### Excerpted data
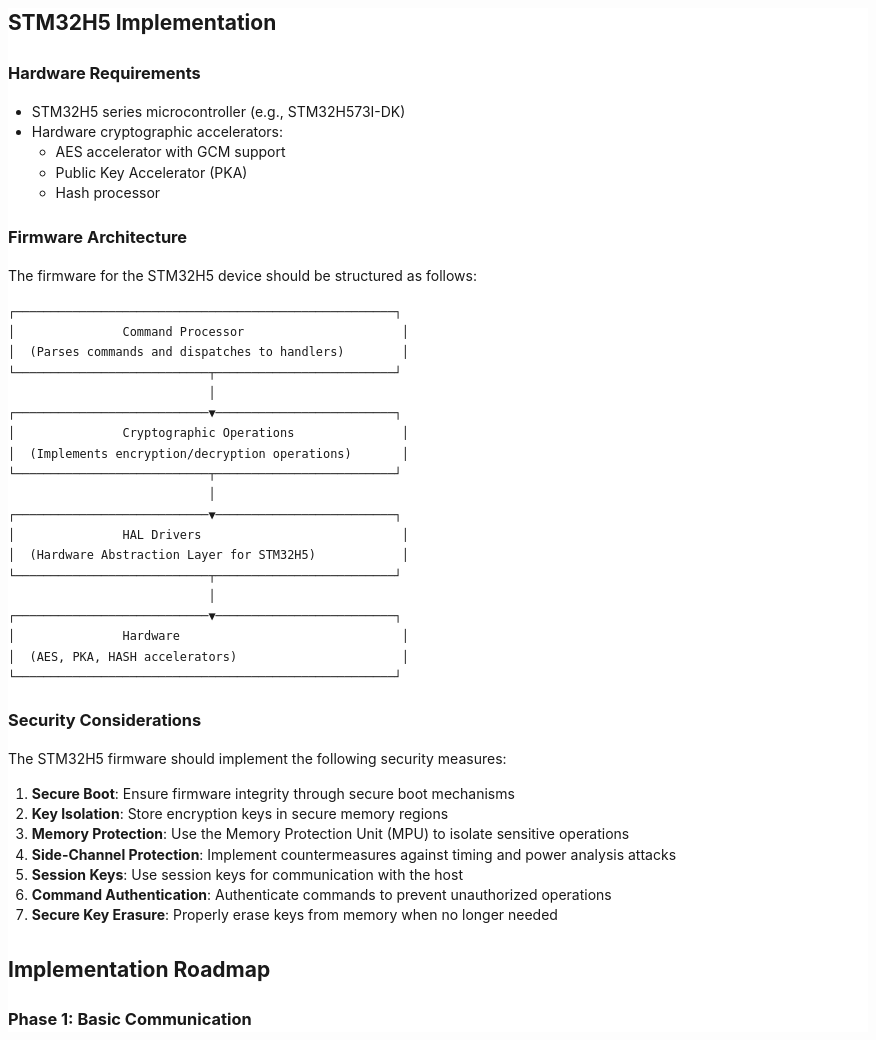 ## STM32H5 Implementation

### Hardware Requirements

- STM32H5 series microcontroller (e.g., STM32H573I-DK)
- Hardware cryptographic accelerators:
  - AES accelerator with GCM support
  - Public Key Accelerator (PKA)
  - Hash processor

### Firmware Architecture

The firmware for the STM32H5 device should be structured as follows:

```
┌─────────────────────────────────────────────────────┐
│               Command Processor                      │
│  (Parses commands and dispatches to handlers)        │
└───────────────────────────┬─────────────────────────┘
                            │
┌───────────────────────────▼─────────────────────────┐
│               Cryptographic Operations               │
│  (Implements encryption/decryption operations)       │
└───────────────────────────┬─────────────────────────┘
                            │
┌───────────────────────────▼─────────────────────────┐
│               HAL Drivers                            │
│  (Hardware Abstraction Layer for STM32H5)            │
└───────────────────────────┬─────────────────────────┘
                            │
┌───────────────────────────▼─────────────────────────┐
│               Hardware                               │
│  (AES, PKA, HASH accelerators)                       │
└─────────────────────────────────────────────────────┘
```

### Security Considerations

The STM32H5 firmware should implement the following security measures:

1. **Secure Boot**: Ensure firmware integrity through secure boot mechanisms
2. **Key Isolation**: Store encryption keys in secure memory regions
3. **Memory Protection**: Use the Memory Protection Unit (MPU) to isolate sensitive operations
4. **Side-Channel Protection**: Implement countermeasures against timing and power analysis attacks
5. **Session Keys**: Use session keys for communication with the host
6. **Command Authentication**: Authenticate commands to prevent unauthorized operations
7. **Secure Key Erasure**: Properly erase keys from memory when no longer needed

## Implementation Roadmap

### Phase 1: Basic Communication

--

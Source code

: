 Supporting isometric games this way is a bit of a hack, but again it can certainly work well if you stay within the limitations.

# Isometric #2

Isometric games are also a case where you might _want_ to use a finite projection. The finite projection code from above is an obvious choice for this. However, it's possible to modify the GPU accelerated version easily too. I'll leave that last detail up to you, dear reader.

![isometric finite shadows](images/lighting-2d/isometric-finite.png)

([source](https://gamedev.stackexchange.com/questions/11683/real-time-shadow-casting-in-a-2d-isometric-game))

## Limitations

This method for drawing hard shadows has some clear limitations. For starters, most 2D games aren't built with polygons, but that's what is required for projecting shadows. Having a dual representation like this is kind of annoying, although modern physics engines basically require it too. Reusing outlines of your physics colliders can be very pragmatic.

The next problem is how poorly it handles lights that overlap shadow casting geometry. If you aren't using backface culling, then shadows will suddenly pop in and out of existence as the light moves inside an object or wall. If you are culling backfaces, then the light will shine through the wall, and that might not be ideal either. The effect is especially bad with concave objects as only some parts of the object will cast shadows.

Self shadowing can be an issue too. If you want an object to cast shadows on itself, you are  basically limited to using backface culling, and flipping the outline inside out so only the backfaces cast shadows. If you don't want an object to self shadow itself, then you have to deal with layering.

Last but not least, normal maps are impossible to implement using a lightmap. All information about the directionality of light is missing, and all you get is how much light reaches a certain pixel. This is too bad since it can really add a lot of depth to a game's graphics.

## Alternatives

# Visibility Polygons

### Try it
A copy of each line in the data above that holds the string "should" is needed.

### Written solution
The firmware for the STM32H5 device should be structured as follows:
The STM32H5 firmware should implement the following security measures:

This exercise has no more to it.